Input for this task: Begin

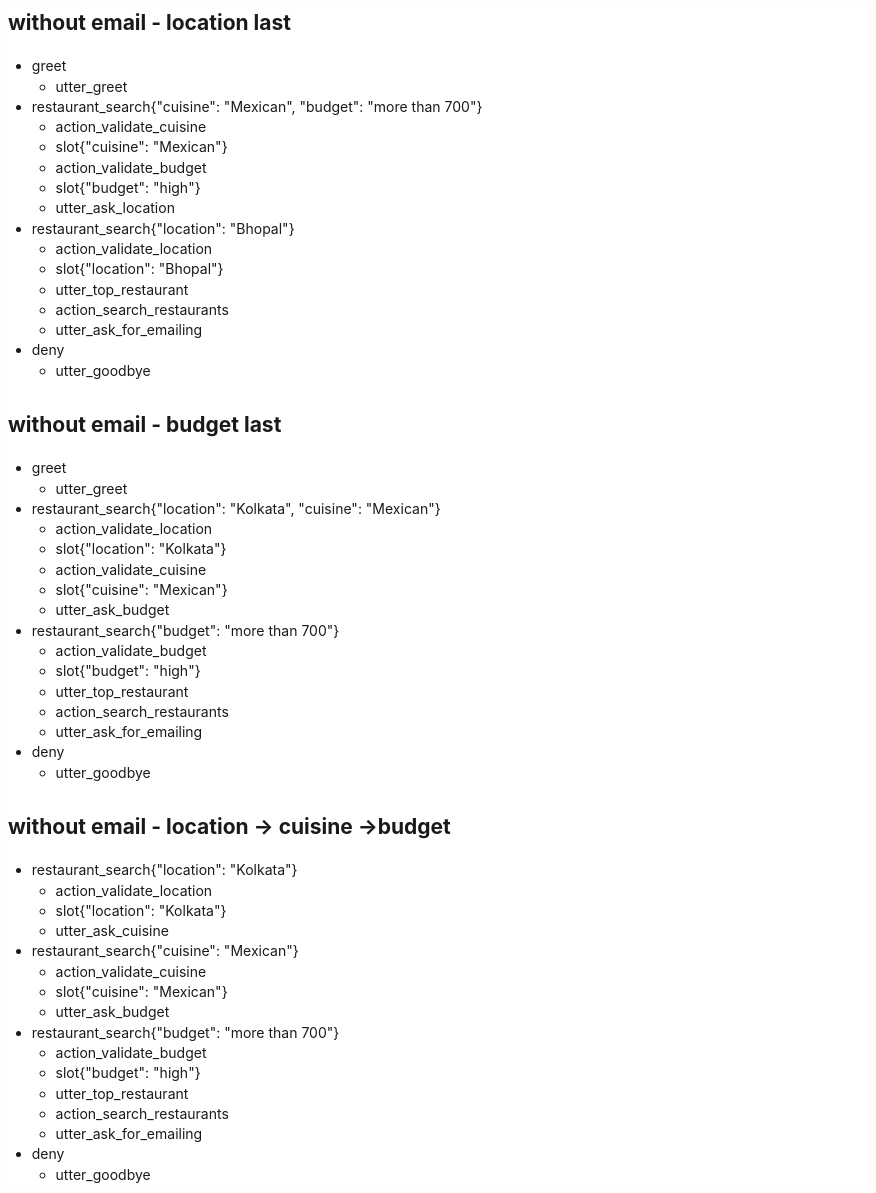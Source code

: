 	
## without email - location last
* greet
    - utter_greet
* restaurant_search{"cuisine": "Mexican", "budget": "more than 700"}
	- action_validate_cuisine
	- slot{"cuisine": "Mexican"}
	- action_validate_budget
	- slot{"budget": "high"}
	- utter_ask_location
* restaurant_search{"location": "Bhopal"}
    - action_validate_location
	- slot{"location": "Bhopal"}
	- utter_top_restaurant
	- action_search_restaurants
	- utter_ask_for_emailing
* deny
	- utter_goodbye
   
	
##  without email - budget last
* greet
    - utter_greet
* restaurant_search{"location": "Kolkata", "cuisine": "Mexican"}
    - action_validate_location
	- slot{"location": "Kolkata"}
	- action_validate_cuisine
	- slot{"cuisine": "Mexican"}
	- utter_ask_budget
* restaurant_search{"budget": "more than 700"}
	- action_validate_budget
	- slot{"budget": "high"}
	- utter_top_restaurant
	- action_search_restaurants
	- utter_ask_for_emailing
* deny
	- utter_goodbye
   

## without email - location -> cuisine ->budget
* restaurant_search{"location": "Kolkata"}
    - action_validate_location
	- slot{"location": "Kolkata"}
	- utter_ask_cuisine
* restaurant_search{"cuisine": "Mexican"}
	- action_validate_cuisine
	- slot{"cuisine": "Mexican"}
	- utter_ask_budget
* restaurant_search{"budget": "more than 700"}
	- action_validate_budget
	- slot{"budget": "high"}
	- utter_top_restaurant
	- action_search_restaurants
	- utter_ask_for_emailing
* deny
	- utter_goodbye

Input for this task: End
Input for this task: Begin

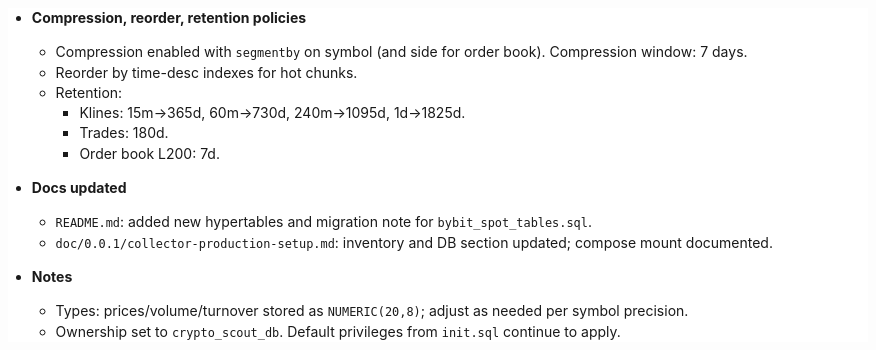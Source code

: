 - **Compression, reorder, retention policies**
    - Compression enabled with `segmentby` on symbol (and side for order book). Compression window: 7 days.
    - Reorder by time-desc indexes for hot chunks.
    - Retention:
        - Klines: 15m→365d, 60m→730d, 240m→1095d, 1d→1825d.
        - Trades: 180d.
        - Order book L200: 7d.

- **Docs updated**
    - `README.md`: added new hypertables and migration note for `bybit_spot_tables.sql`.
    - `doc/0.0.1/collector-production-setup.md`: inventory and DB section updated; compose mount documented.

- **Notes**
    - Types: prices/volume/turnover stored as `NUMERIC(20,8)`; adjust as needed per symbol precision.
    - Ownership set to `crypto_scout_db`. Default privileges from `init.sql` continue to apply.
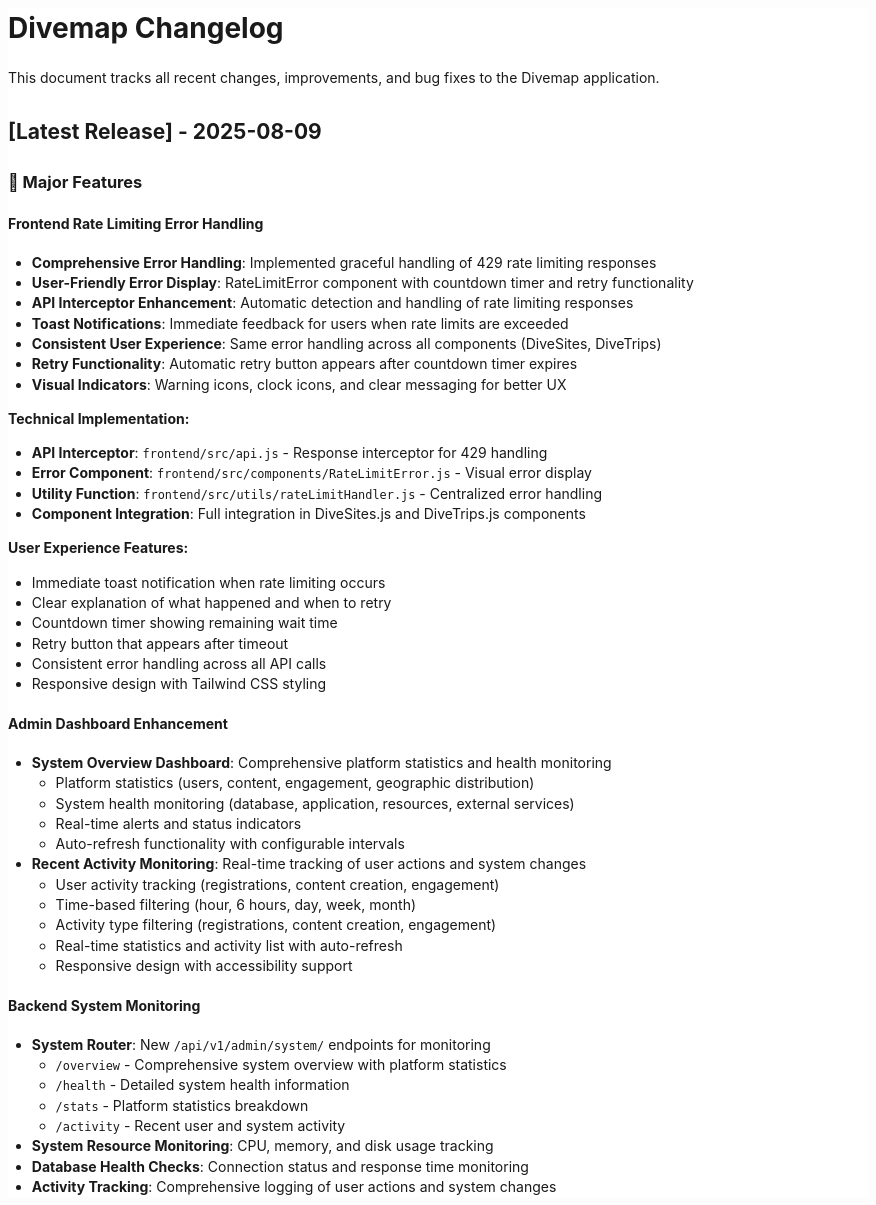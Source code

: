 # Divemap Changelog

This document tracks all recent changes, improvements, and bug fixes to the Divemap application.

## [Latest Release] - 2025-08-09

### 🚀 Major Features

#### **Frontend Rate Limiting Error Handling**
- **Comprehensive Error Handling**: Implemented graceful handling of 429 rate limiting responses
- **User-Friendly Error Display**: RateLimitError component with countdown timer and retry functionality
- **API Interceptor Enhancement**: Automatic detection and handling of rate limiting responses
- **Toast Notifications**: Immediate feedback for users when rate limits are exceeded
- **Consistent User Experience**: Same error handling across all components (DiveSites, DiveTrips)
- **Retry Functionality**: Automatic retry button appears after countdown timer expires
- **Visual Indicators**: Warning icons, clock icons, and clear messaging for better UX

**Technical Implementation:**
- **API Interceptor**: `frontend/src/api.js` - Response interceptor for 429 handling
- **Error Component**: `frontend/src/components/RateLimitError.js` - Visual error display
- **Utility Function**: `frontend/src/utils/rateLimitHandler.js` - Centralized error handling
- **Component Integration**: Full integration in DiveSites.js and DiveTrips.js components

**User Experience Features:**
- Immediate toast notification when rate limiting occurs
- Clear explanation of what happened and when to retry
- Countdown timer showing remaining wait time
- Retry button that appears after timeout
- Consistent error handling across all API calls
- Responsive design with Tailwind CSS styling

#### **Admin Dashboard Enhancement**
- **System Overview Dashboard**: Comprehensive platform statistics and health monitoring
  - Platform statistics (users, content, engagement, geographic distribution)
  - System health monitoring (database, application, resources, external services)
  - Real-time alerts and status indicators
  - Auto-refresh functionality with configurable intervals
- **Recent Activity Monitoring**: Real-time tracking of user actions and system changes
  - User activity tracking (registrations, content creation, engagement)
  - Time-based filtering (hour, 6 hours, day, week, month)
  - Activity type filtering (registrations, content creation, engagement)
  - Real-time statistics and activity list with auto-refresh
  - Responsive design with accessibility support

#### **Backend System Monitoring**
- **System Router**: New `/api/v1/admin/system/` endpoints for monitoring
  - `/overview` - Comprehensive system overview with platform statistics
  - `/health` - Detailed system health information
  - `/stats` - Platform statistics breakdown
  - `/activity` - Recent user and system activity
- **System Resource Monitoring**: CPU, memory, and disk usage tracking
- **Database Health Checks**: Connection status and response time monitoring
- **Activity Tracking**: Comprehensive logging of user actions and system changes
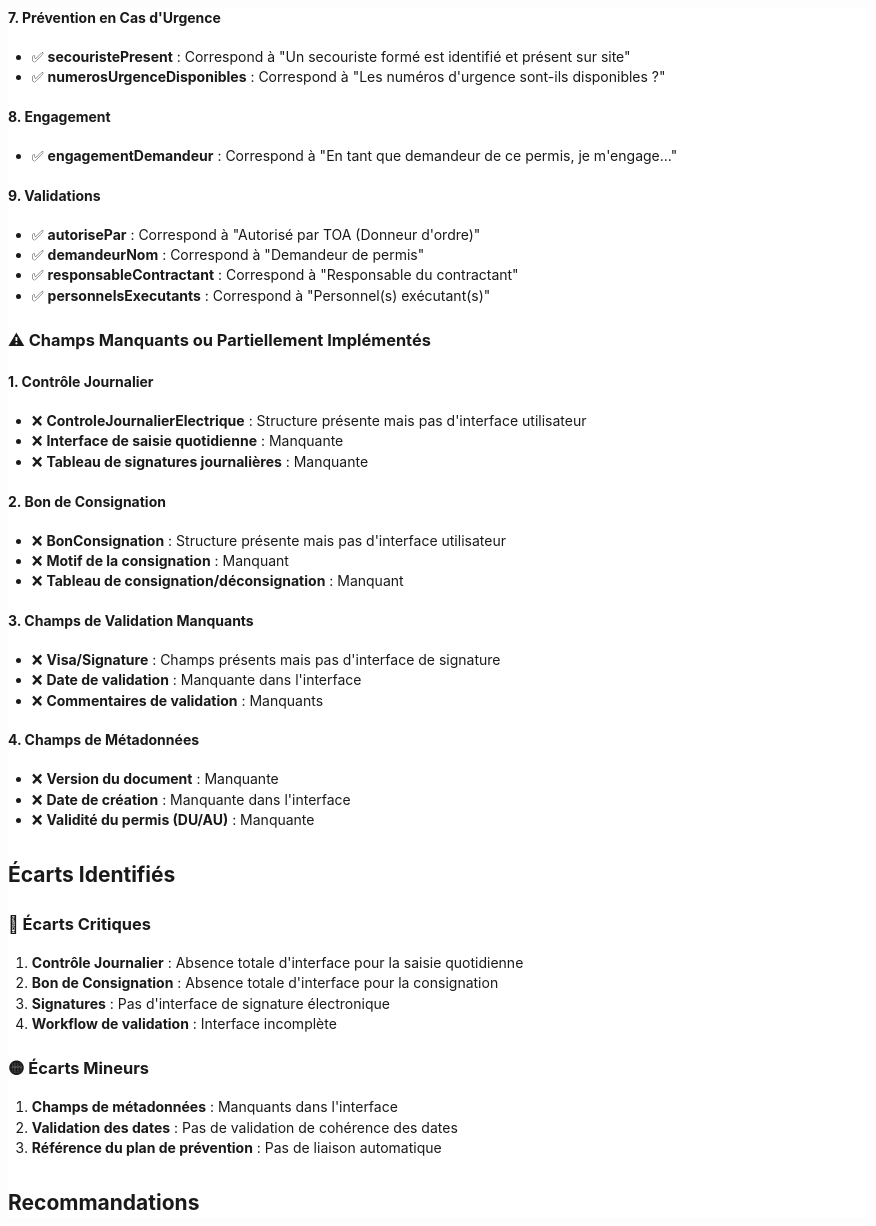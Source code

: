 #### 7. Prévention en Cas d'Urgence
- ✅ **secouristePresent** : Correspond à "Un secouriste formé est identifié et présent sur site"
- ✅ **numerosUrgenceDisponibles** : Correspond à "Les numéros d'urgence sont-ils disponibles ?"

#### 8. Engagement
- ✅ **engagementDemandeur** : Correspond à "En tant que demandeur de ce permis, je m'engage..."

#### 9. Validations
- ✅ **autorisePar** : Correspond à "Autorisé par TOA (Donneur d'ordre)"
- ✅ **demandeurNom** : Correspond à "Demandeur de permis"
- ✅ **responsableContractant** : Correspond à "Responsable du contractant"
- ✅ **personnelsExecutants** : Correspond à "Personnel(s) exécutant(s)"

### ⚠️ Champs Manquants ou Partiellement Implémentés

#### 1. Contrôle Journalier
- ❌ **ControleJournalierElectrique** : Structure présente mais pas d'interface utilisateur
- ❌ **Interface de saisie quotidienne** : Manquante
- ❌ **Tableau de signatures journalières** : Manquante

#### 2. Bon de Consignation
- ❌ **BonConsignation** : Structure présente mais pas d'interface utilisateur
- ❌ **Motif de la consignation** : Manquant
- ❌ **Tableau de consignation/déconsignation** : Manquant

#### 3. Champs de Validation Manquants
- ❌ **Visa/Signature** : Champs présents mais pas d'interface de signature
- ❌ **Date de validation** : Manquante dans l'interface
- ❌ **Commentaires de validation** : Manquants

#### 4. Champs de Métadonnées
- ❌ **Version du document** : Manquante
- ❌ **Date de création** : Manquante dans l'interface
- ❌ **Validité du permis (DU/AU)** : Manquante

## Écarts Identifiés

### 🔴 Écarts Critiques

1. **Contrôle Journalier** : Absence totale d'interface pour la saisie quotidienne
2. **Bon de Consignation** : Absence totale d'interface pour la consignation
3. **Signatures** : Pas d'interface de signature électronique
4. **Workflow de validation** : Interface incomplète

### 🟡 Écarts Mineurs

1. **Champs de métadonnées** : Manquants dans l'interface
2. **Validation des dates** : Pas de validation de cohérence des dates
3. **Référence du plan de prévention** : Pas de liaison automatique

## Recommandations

Input for this task: End

Activity: Your answer is the exact run of lines above from the one with "- Types: prices/volume/turnover" through the one with "- **API Interceptor Enhancement**: Automatic", both ends included, minus any picture.

Task output:
    - Types: prices/volume/turnover stored as `NUMERIC(20,8)`; adjust as needed per symbol precision.
    - Ownership set to `crypto_scout_db`. Default privileges from `init.sql` continue to apply.
Source code

: # Divemap Changelog

This document tracks all recent changes, improvements, and bug fixes to the Divemap application.

## [Latest Release] - 2025-08-09

### 🚀 Major Features

#### **Frontend Rate Limiting Error Handling**
- **Comprehensive Error Handling**: Implemented graceful handling of 429 rate limiting responses
- **User-Friendly Error Display**: RateLimitError component with countdown timer and retry functionality
- **API Interceptor Enhancement**: Automatic detection and handling of rate limiting responses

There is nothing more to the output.